The data beneath this task has to be reprinted character for character.

(Records drawn from a dataset)
□ □ □ □

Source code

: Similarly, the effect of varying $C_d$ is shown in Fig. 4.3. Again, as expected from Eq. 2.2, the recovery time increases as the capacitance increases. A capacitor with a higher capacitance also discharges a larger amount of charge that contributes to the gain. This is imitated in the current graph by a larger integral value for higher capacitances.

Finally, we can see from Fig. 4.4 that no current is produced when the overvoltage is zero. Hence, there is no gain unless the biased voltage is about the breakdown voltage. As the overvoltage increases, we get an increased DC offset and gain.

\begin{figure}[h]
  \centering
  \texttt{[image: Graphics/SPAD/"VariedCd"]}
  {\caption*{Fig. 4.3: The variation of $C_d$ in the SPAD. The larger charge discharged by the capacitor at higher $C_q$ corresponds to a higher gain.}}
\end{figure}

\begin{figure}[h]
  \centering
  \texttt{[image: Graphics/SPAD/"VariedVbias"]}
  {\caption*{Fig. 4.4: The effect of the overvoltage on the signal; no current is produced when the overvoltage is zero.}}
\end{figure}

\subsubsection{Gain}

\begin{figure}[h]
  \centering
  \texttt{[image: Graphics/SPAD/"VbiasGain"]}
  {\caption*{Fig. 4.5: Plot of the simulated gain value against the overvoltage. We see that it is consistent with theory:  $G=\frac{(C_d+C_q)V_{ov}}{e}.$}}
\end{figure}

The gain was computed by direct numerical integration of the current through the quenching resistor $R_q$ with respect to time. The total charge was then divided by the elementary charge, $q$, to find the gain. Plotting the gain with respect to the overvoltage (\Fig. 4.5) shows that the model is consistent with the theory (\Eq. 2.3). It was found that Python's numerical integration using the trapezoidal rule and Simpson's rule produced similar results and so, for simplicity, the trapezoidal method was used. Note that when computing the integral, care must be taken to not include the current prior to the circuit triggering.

□ □ □ □

▶ **Expected answer**
Source code

: Similarly, the effect of varying $C_d$ is shown in Fig. 4.3. Again, as expected from Eq. 2.2, the recovery time increases as the capacitance increases. A capacitor with a higher capacitance also discharges a larger amount of charge that contributes to the gain. This is imitated in the current graph by a larger integral value for higher capacitances.

Finally, we can see from Fig. 4.4 that no current is produced when the overvoltage is zero. Hence, there is no gain unless the biased voltage is about the breakdown voltage. As the overvoltage increases, we get an increased DC offset and gain.

\begin{figure}[h]
  \centering
  \texttt{[image: Graphics/SPAD/"VariedCd"]}
  {\caption*{Fig. 4.3: The variation of $C_d$ in the SPAD. The larger charge discharged by the capacitor at higher $C_q$ corresponds to a higher gain.}}
\end{figure}

\begin{figure}[h]
  \centering
  \texttt{[image: Graphics/SPAD/"VariedVbias"]}
  {\caption*{Fig. 4.4: The effect of the overvoltage on the signal; no current is produced when the overvoltage is zero.}}
\end{figure}

\subsubsection{Gain}

\begin{figure}[h]
  \centering
  \texttt{[image: Graphics/SPAD/"VbiasGain"]}
  {\caption*{Fig. 4.5: Plot of the simulated gain value against the overvoltage. We see that it is consistent with theory:  $G=\frac{(C_d+C_q)V_{ov}}{e}.$}}
\end{figure}

The gain was computed by direct numerical integration of the current through the quenching resistor $R_q$ with respect to time. The total charge was then divided by the elementary charge, $q$, to find the gain. Plotting the gain with respect to the overvoltage (\Fig. 4.5) shows that the model is consistent with the theory (\Eq. 2.3). It was found that Python's numerical integration using the trapezoidal rule and Simpson's rule produced similar results and so, for simplicity, the trapezoidal method was used. Note that when computing the integral, care must be taken to not include the current prior to the circuit triggering.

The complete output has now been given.